TASK PROMPT: Wherever the word "image" appears in a line of the records, copy that line.

BEGIN RECORDS TO USE

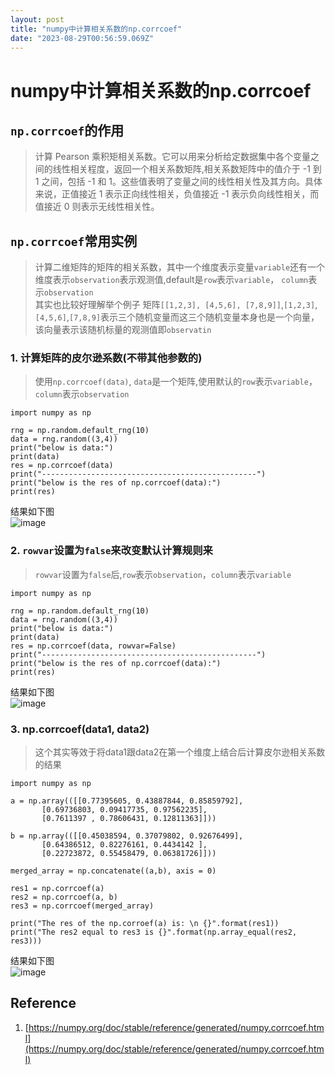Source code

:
 ```yaml
---
layout: post
title: "numpy中计算相关系数的np.corrcoef"
date: "2023-08-29T00:56:59.069Z"
---
```

numpy中计算相关系数的np.corrcoef
========================

`np.corrcoef`的作用
----------------

> 计算 Pearson 乘积矩相关系数。它可以用来分析给定数据集中各个变量之间的线性相关程度，返回一个相关系数矩阵,相关系数矩阵中的值介于 -1 到 1 之间，包括 -1 和 1。这些值表明了变量之间的线性相关性及其方向。具体来说，正值接近 1 表示正向线性相关，负值接近 -1 表示负向线性相关，而值接近 0 则表示无线性相关性。

`np.corrcoef`常用实例
-----------------

> 计算二维矩阵的矩阵的相关系数，其中一个维度表示变量`variable`还有一个维度表示`observation`表示观测值,default是`row`表示`variable`， `column`表示`observation`  
> 其实也比较好理解举个例子 矩阵`[[1,2,3], [4,5,6], [7,8,9]]`,`[1,2,3]`, `[4,5,6]`,`[7,8,9]`表示三个随机变量而这三个随机变量本身也是一个向量，该向量表示该随机标量的观测值即`observatin`

### 1\. 计算矩阵的皮尔逊系数(不带其他参数的)

> 使用`np.corrcoef(data)`, `data`是一个矩阵,使用默认的`row`表示`variable`，`column`表示`observation`

    import numpy as np 
    
    rng = np.random.default_rng(10)
    data = rng.random((3,4))
    print("below is data:")
    print(data)
    res = np.corrcoef(data)
    print("------------------------------------------------")
    print("below is the res of np.corrcoef(data):")
    print(res)
    

结果如下图  
![image](https://img2023.cnblogs.com/blog/2768002/202308/2768002-20230828191742579-296432404.png)

### 2\. `rowvar`设置为`false`来改变默认计算规则来

> `rowvar`设置为`false`后,`row`表示`observation`，`column`表示`variable`

    import numpy as np 
    
    rng = np.random.default_rng(10)
    data = rng.random((3,4))
    print("below is data:")
    print(data)
    res = np.corrcoef(data, rowvar=False)
    print("------------------------------------------------")
    print("below is the res of np.corrcoef(data):")
    print(res)
    

结果如下图  
![image](https://img2023.cnblogs.com/blog/2768002/202308/2768002-20230828191953769-297611266.png)

### 3\. np.corrcoef(data1, data2)

> 这个其实等效于将data1跟data2在第一个维度上结合后计算皮尔逊相关系数的结果

    import numpy as np
    
    a = np.array(([[0.77395605, 0.43887844, 0.85859792],
           [0.69736803, 0.09417735, 0.97562235],
           [0.7611397 , 0.78606431, 0.12811363]]))
    
    b = np.array(([[0.45038594, 0.37079802, 0.92676499],
           [0.64386512, 0.82276161, 0.4434142 ],
           [0.22723872, 0.55458479, 0.06381726]]))
    
    merged_array = np.concatenate((a,b), axis = 0)
    
    res1 = np.corrcoef(a)
    res2 = np.corrcoef(a, b)
    res3 = np.corrcoef(merged_array)
    
    print("The res of the np.corroef(a) is: \n {}".format(res1))
    print("The res2 equal to res3 is {}".format(np.array_equal(res2, res3)))
    
    

结果如下图  
![image](https://img2023.cnblogs.com/blog/2768002/202308/2768002-20230828193027185-1411162963.png)

Reference
---------

1.  [https://numpy.org/doc/stable/reference/generated/numpy.corrcoef.html](https://numpy.org/doc/stable/reference/generated/numpy.corrcoef.html)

END RECORDS TO USE

ANSWER FOR THE TASK:
![image](https://img2023.cnblogs.com/blog/2768002/202308/2768002-20230828191742579-296432404.png)
![image](https://img2023.cnblogs.com/blog/2768002/202308/2768002-20230828191953769-297611266.png)
![image](https://img2023.cnblogs.com/blog/2768002/202308/2768002-20230828193027185-1411162963.png)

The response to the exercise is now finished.